Plaintiff (taxpayer) appeals from deficiency assessments for corporate excise taxes for 1987 and 1988. The assessments resulted when Defendant (department) reduced the amount of tax credits carried over from 1986. Although 1986 was a “closed year,” 1 the department recalculated taxpayer’s income for that year and adjusted the amount of tax credits that could be carried over to 1987 and 1988. Taxpayer claims that the department is essentially assessing a deficiency for 1986, which is prohibited by statute. The facts are undisputed and the matter has been submitted to the court on cross motions for summary judgment.

FACTS

Taxpayer timely filed corporate excise tax returns for 1986, 1987, and 1988. In each year, the report showed zero tax owing due to pollution control facilities tax credits. Subsequently, the Internal Revenue Service (IRS) audited taxpayer and made adjustments that in turn caused additional Oregon taxes to be owing. Taxpayer paid the additional Oregon taxes and those matters are not at issue here. However, in 1995, after a second federal audit, the department discovered a clear error in taxpayer’s 1986 return. Taxpayer had failed to reverse the effect of an IRC section 631 election as required by ORS 317.362. 2 Although ORS 314.410 barred the department from assessing a deficiency for 1986, the department recalculated taxpayer’s 1986 corporate excise tax liability. The recalculated tax liability absorbed more of the pollution tax credit than shown on the return, *436 theréby reducing the amount of tax credit that could be carried over and used in 1987 and 1988. Based on the reduced tax credit carryover, the department assessed deficiencies for 1987 and 1988.

ISSUE

May the department recalculate the amount of tax owing in a closed year and thereby change the amount of a carryover deduction or credit for a subsequent year?

ANALYSIS

This issue concerns a fundamental aspect of the administration of the corporate excise tax. There is no Oregon statute specifically addressing this situation. Therefore, it is necessary to consider principles from the federal income tax system. Taxpayer contends that because Oregon has adopted federal tax laws, but not federal administrative processes, this matter must be decided based on state law, not federal law. While it is true that Oregon has not adopted the federal administrative processes, there are many similarities between the two tax systems and therefore much commonality in the principles governing their administration.

Before discussing federal principles, it may be helpful to indicate what questions are not involved in this case. This case does not involve mitigation of a determination or error such as is expressly provided for in federal law in IRC sections 1311-1314 and in Oregon law in ORS 314.115. Likewise, the department is not attempting to use a federal audit report to reopen a closed year under ORS 314.380. What is involved is whether the department has the power or authority to recalculate a taxpayer’s liability for a closed year and thereby affect the taxpayer’s liability for a subsequent year.

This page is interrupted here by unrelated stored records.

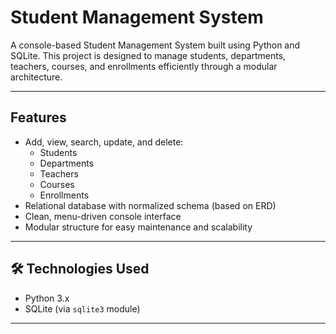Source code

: # Student Management System

A console-based Student Management System built using Python and SQLite. This project is designed to manage students, departments, teachers, courses, and enrollments efficiently through a modular architecture.

---

## Features

- Add, view, search, update, and delete:
  - Students
  - Departments
  - Teachers
  - Courses
  - Enrollments
- Relational database with normalized schema (based on ERD) 
- Clean, menu-driven console interface
- Modular structure for easy maintenance and scalability

---

## 🛠️ Technologies Used

- Python 3.x
- SQLite (via `sqlite3` module)

---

In the federal system, this issue has been resolved by the courts based upon reasoning and policy, most often in the context of a net operating loss carryover. In Com. v. Van Bergh, 209 F2d 23, 24, 54-1 USTC, ¶ 9151, Judge Learned Hand noted there are two alternative ways to view carryover adjustments: (1) to allow the loss as a deduction from the net income as returned in the earlier, or the later, year to which it is carried over or (2) to recompute the whole income for the earlier, or later, year, using the loss as a credit. He concluded:

*437 “While there is nothing in the statute that expressly adopts the second method, we can see no reason to suppose that, when Congress decided to allow the loss to be treated as though it had in fact occurred in the earlier, or later, year, it did not mean it to be so treated for all purposes. If this is not true, it will result that the taxpayer will be put in a better position, when the loss occurs in a later, or an earlier, year, than when it occurs in the year when it is allowed as a deduction. That obviously cannot have been the intention.”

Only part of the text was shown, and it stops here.